Mass spectrometry-based absolute quantitative proteomics of drug-metabolizing enzymes in human liver

Abstract

Mass spectrometry-based absolute quantitative proteomics has emerged as a powerful method for accurately quantifying hepatic drug-metabolizing enzymes, which play a crucial role in drug disposition and therapeutic outcomes. Understanding the absolute drug-metabolizing enzyme protein concentrations and the associated interindividual variability in the liver, a primary organ for drug metabolism, is essential for developing predictive models for personalized pharmacotherapy. Over the past few decades, the rapid advancement of mass spectrometry-based proteomics has enabled the application of various techniques to study drug-metabolizing enzymes, significantly enhancing our understanding of their isoform composition in the liver.

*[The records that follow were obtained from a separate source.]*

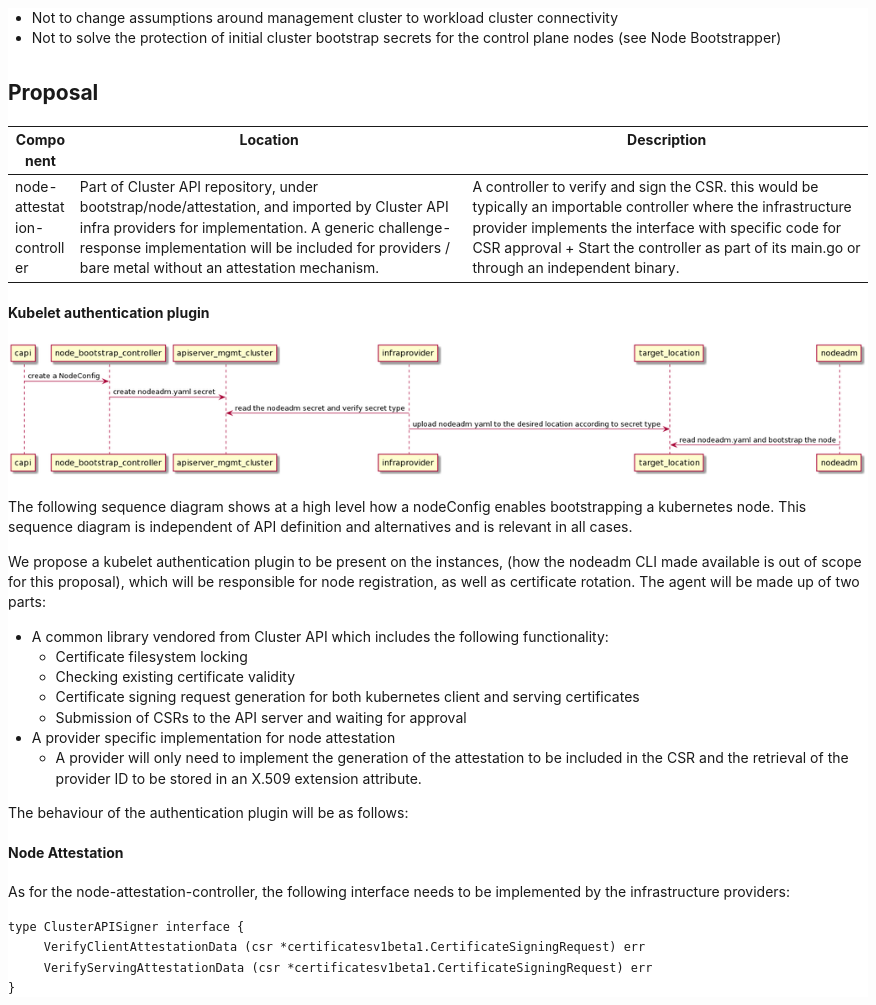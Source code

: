 - Not to change assumptions around management cluster to workload cluster connectivity
- Not to solve the protection of initial cluster bootstrap secrets for the control plane nodes (see Node Bootstrapper)

## Proposal



| Component | Location | Description |
| --------- | -------- | ----------- |
| node-attestation-controller     | Part of Cluster API repository, under bootstrap/node/attestation, and imported by Cluster API infra providers for implementation. A generic challenge-response implementation will be included for providers / bare metal without an attestation mechanism.     |   A controller to verify and sign the CSR. this would be typically an importable controller where the infrastructure provider implements the interface with specific code for CSR approval + Start the controller as part of its main.go or through an independent binary.   |

#### Kubelet authentication plugin

![sequence diagram](images/kubelet-authentication/bootstrap-flow.png)



The following sequence diagram shows at a high level how a nodeConfig enables bootstrapping a kubernetes node. This sequence diagram is independent of API definition and alternatives and is relevant in all cases.

We propose a kubelet authentication plugin to be present on the instances, (how the nodeadm CLI made available is out of scope for this proposal), which will be responsible for node registration, as well as certificate rotation. The agent will be made up of two parts:
- A common library vendored from Cluster API which includes the following functionality:
    - Certificate filesystem locking
    - Checking existing certificate validity
    - Certificate signing request generation for both kubernetes client and serving certificates
    - Submission of CSRs to the API server and waiting for approval
- A provider specific implementation for node attestation
    - A provider will only need to implement the generation of the attestation to be included in the CSR and the retrieval of the provider ID to be stored in an X.509 extension attribute.

The behaviour of the authentication plugin will be as follows:


#### Node Attestation

As for the node-attestation-controller, the following interface needs to be implemented by the infrastructure providers:
```go=
type ClusterAPISigner interface {
     VerifyClientAttestationData (csr *certificatesv1beta1.CertificateSigningRequest) err
     VerifyServingAttestationData (csr *certificatesv1beta1.CertificateSigningRequest) err
}
```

However, a focused review on mass spectrometry-based absolute protein quantification of human hepatic drug-metabolizing enzymes remains lacking. This review introduces commonly used strategies in mass spectrometry-based absolute protein quantification and summarizes the absolute quantities of Phase I and Phase II hepatic drug-metabolizing enzymes. It also updates the isoform compositions of cytochrome P450s and uridine diphosphate glucuronosyltransferases and explores factors contributing to variability in quantifications across studies. Additionally, we discuss the genetic and non-genetic regulations of hepatic enzyme protein expressions, as revealed by mass-spectrometry based-proteomics. Despite its potential for clinical applications, MS-based proteomics faces challenges, such as sensitivity limitation, significant inter-study varibility, cellular heterogeneity, and a lack of integration with other omics data. Future advancements in mass spectrometry-based quantitative proteomics, including single-cell proteomics, multi-omics integration, and artificial intelligence-driven data analysis, hold promise for better understanding of drug metabolizing enzymes, improving predictions of drug responses, and optimizing therapeutic outcomes for patients.